Return the whole listing unchanged. Drop the images.

───

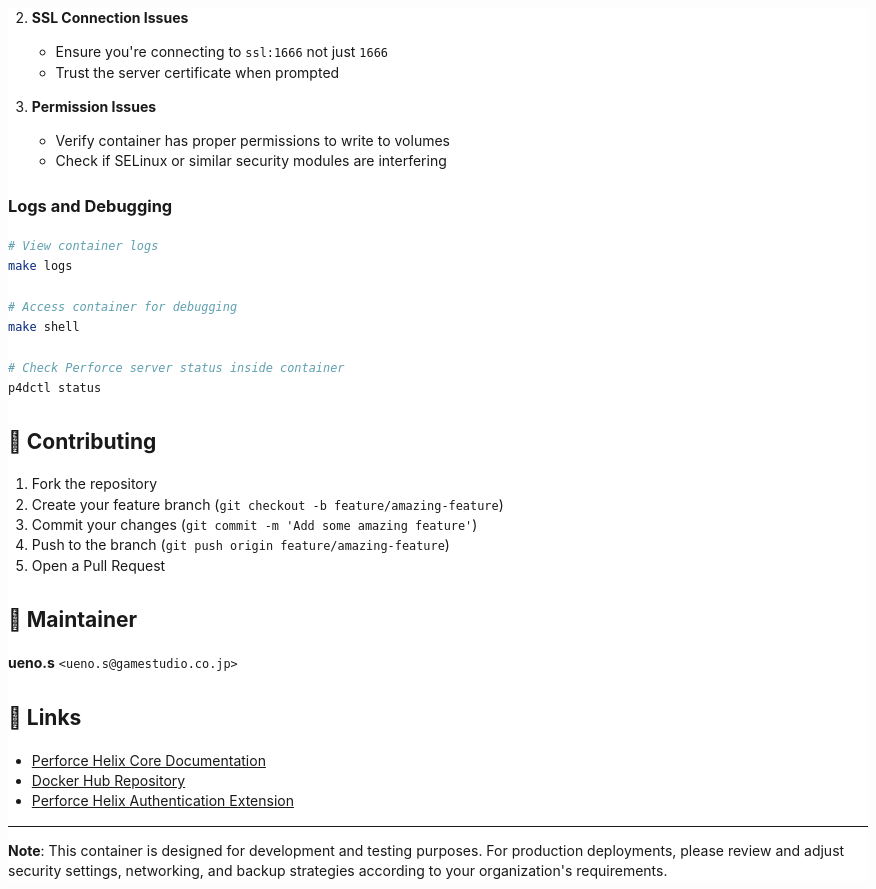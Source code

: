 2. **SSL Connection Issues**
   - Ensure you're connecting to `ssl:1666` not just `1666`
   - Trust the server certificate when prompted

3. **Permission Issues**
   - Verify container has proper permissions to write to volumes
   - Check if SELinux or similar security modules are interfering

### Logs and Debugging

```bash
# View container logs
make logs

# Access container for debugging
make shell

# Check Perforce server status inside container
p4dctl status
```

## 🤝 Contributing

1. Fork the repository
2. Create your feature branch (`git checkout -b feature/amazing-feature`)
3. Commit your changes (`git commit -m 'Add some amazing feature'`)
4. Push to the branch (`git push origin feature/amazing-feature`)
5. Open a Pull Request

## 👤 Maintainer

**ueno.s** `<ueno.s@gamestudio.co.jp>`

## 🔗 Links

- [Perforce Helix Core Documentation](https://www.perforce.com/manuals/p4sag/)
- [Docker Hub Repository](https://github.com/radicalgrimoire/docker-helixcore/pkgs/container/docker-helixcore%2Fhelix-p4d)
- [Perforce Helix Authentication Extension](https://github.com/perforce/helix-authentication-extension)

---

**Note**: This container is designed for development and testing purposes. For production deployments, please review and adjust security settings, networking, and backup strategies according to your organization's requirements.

───

YOUR SOLUTION:
Source code

: 2. **SSL Connection Issues**
   - Ensure you're connecting to `ssl:1666` not just `1666`
   - Trust the server certificate when prompted

3. **Permission Issues**
   - Verify container has proper permissions to write to volumes
   - Check if SELinux or similar security modules are interfering

### Logs and Debugging

```bash
# View container logs
make logs

# Access container for debugging
make shell

# Check Perforce server status inside container
p4dctl status
```

## 🤝 Contributing

1. Fork the repository
2. Create your feature branch (`git checkout -b feature/amazing-feature`)
3. Commit your changes (`git commit -m 'Add some amazing feature'`)
4. Push to the branch (`git push origin feature/amazing-feature`)
5. Open a Pull Request

## 👤 Maintainer

**ueno.s** `<ueno.s@gamestudio.co.jp>`

## 🔗 Links

- [Perforce Helix Core Documentation](https://www.perforce.com/manuals/p4sag/)
- [Docker Hub Repository](https://github.com/radicalgrimoire/docker-helixcore/pkgs/container/docker-helixcore%2Fhelix-p4d)
- [Perforce Helix Authentication Extension](https://github.com/perforce/helix-authentication-extension)

---

**Note**: This container is designed for development and testing purposes. For production deployments, please review and adjust security settings, networking, and backup strategies according to your organization's requirements.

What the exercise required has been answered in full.